Data extract: Begin

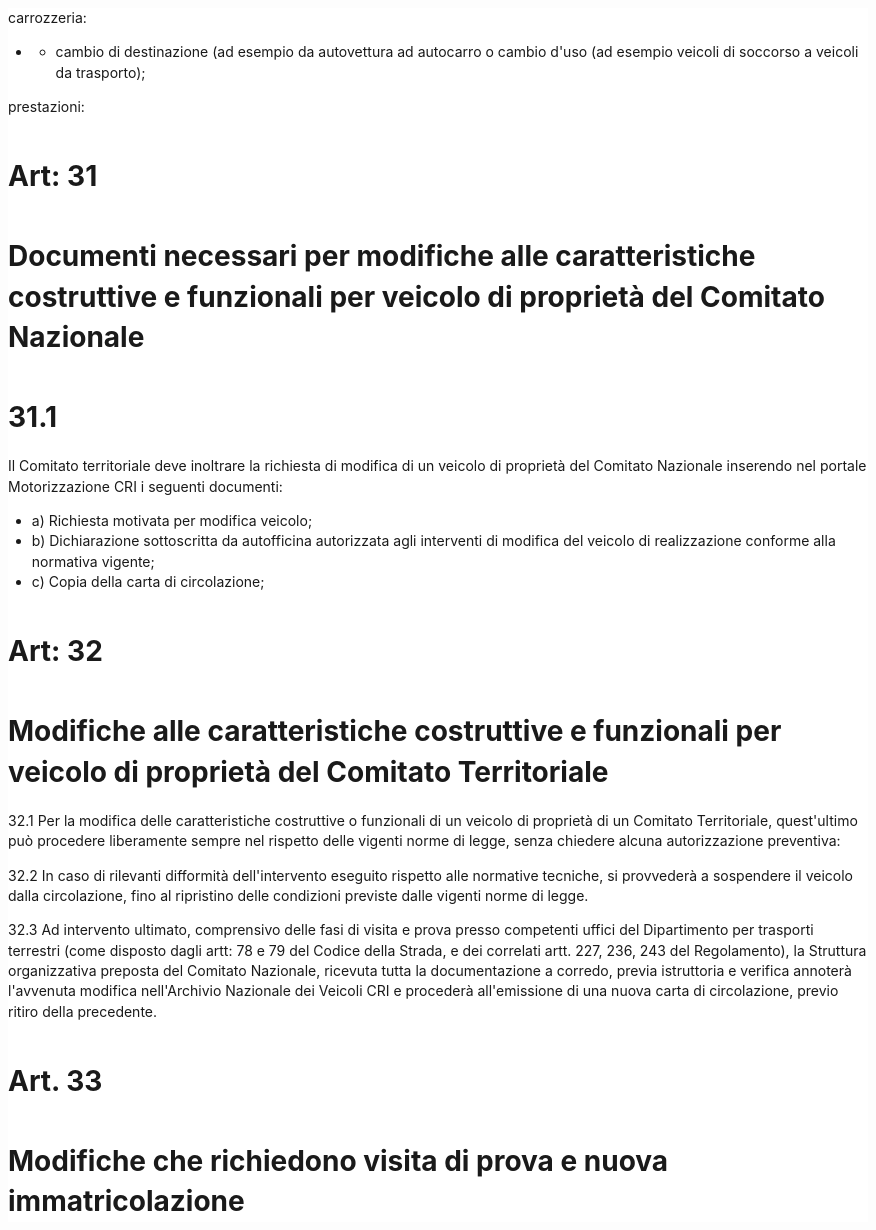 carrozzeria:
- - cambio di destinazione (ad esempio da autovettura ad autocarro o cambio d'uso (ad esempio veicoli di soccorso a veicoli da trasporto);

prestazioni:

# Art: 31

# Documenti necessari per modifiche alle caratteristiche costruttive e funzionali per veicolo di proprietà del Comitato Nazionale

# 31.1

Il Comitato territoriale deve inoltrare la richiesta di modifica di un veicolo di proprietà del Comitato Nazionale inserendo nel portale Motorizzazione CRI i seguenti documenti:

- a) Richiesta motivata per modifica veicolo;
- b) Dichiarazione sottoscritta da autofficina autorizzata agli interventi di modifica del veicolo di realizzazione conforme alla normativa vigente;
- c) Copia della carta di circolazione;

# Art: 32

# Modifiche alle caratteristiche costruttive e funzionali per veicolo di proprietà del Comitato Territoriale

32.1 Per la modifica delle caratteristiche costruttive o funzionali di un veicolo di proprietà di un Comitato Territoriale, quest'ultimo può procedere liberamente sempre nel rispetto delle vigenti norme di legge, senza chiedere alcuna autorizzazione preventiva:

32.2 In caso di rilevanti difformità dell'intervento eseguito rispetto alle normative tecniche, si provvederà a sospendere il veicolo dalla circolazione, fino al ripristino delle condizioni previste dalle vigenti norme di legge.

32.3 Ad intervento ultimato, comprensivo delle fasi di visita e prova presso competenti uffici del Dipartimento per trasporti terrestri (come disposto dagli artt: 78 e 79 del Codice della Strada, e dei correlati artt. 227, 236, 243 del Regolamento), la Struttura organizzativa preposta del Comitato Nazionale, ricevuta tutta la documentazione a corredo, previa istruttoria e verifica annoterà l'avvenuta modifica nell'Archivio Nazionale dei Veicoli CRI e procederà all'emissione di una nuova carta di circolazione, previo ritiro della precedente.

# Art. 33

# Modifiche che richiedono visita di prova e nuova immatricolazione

Data extract: End
Data extract: Begin

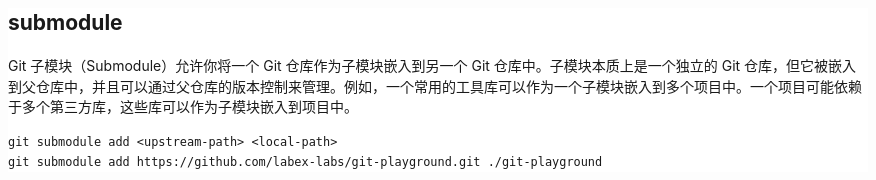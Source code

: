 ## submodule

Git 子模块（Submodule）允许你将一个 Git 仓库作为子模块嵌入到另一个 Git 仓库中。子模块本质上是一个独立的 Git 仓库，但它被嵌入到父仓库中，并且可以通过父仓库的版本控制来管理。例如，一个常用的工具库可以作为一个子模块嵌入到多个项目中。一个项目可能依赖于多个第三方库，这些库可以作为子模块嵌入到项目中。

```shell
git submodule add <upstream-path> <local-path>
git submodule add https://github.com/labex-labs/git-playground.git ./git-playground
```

Data extract: End

> _What this task involves_
Within the records above, find every line containing "caratteristiche" and report only how many there are.

> _Response to the exercise_
3